= AVAILABLE DATA =
Segment Open

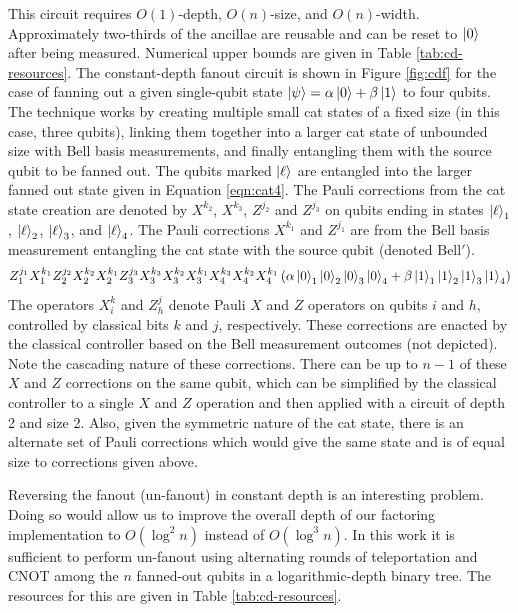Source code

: \documentclass[twoside]{article}
\begin{document}
This circuit requires $O(1)$-depth, $O(n)$-size, and $O(n)$-width. Approximately
two-thirds of the ancillae are reusable and can be reset to $\left\vert{0}\right\rangle$ after
being measured. Numerical upper bounds are given in Table \ref{tab:cd-resources}.
The constant-depth fanout circuit is shown in Figure \ref{fig:cdf} for the case of fanning out a given single-qubit state
$\left\vert{\psi}\right\rangle = \alpha\left\vert{0}\right\rangle + \beta\left\vert{1}\right\rangle$ to four qubits.
The technique works by creating multiple small
cat states of a fixed size (in this case, three qubits), linking them
together into a larger cat state of unbounded size with Bell basis measurements,
and finally entangling them with the source qubit to be fanned out.
The qubits marked $\left\vert{\ell}\right\rangle$ are
entangled into the larger fanned out state given in Equation \ref{eqn:cat4}.
The Pauli corrections from the cat state creation are denoted by
$X^{k_2}$, $X^{k_3}$, $Z^{j_2}$ and $Z^{j_3}$ on qubits ending in
states $\left\vert{\ell}\right\rangle_1$, $\left\vert{\ell}\right\rangle_2$,
$\left\vert{\ell}\right\rangle_3$, and $\left\vert{\ell}\right\rangle_4$. The Pauli corrections
$X^{k_1}$ and $Z^{j_1}$ are from the Bell basis measurement
entangling the cat state with the source qubit (denoted $\text{Bell}'$).
\begin{equation}
Z_1^{j_1}X_1^{k_1}Z_2^{j_2}X_2^{k_2}X_2^{k_1}Z_{3}^{j_3}X_{3}^{k_3}X_{3}^{k_2}X_{3}^{k_1}X_{4}^{k_3}X_{4}^{k_2}X_{4}^{k_1}
\left(\alpha \left\vert{0}\right\rangle_1\left\vert{0}\right\rangle_2\left\vert{0}\right\rangle_3\left\vert{0}\right\rangle_4 + \beta \left\vert{1}\right\rangle_1\left\vert{1}\right\rangle_2\left\vert{1}\right\rangle_3\left\vert{1}\right\rangle_4 \right)
\label{eqn:cat4}
\end{equation}
%
The operators $X^k_i$ and $Z^j_{h}$ denote Pauli $X$ and $Z$ operators
on qubits $i$ and $h$, controlled by classical bits $k$ and $j$,
respectively. These corrections are enacted by the classical controller based on
the Bell measurement outcomes (not depicted).
Note the cascading nature of these corrections.
There can be up to
$n-1$ of these $X$ and $Z$
corrections on the same qubit, which can be simplified by the classical
controller to a single $X$ and $Z$ operation and then applied with a circuit of
depth 2 and size 2. Also, given the symmetric nature of the cat state, there
is an alternate set of Pauli corrections which would give the same state and
is of equal size to corrections given above.

Reversing the fanout (un-fanout) in constant depth is an interesting
problem. Doing so would allow us to improve the overall depth of our
factoring implementation to $O(\log^2 n)$ instead of $O(\log^3 n )$.
In this work it is sufficient to perform un-fanout using alternating rounds of
teleportation and CNOT among the $n$ fanned-out qubits in a logarithmic-depth
binary tree. The resources for this are given in
Table \ref{tab:cd-resources}.
\end{document}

Segment Closed

Copy the data word for word, no pictures.

Source code

: \documentclass[twoside]{article}
\begin{document}
This circuit requires $O(1)$-depth, $O(n)$-size, and $O(n)$-width. Approximately
two-thirds of the ancillae are reusable and can be reset to $\left\vert{0}\right\rangle$ after
being measured. Numerical upper bounds are given in Table \ref{tab:cd-resources}.
The constant-depth fanout circuit is shown in Figure \ref{fig:cdf} for the case of fanning out a given single-qubit state
$\left\vert{\psi}\right\rangle = \alpha\left\vert{0}\right\rangle + \beta\left\vert{1}\right\rangle$ to four qubits.
The technique works by creating multiple small
cat states of a fixed size (in this case, three qubits), linking them
together into a larger cat state of unbounded size with Bell basis measurements,
and finally entangling them with the source qubit to be fanned out.
The qubits marked $\left\vert{\ell}\right\rangle$ are
entangled into the larger fanned out state given in Equation \ref{eqn:cat4}.
The Pauli corrections from the cat state creation are denoted by
$X^{k_2}$, $X^{k_3}$, $Z^{j_2}$ and $Z^{j_3}$ on qubits ending in
states $\left\vert{\ell}\right\rangle_1$, $\left\vert{\ell}\right\rangle_2$,
$\left\vert{\ell}\right\rangle_3$, and $\left\vert{\ell}\right\rangle_4$. The Pauli corrections
$X^{k_1}$ and $Z^{j_1}$ are from the Bell basis measurement
entangling the cat state with the source qubit (denoted $\text{Bell}'$).
\begin{equation}
Z_1^{j_1}X_1^{k_1}Z_2^{j_2}X_2^{k_2}X_2^{k_1}Z_{3}^{j_3}X_{3}^{k_3}X_{3}^{k_2}X_{3}^{k_1}X_{4}^{k_3}X_{4}^{k_2}X_{4}^{k_1}
\left(\alpha \left\vert{0}\right\rangle_1\left\vert{0}\right\rangle_2\left\vert{0}\right\rangle_3\left\vert{0}\right\rangle_4 + \beta \left\vert{1}\right\rangle_1\left\vert{1}\right\rangle_2\left\vert{1}\right\rangle_3\left\vert{1}\right\rangle_4 \right)
\label{eqn:cat4}
\end{equation}
%
The operators $X^k_i$ and $Z^j_{h}$ denote Pauli $X$ and $Z$ operators
on qubits $i$ and $h$, controlled by classical bits $k$ and $j$,
respectively. These corrections are enacted by the classical controller based on
the Bell measurement outcomes (not depicted).
Note the cascading nature of these corrections.
There can be up to
$n-1$ of these $X$ and $Z$
corrections on the same qubit, which can be simplified by the classical
controller to a single $X$ and $Z$ operation and then applied with a circuit of
depth 2 and size 2. Also, given the symmetric nature of the cat state, there
is an alternate set of Pauli corrections which would give the same state and
is of equal size to corrections given above.

Reversing the fanout (un-fanout) in constant depth is an interesting
problem. Doing so would allow us to improve the overall depth of our
factoring implementation to $O(\log^2 n)$ instead of $O(\log^3 n )$.
In this work it is sufficient to perform un-fanout using alternating rounds of
teleportation and CNOT among the $n$ fanned-out qubits in a logarithmic-depth
binary tree. The resources for this are given in
Table \ref{tab:cd-resources}.
\end{document}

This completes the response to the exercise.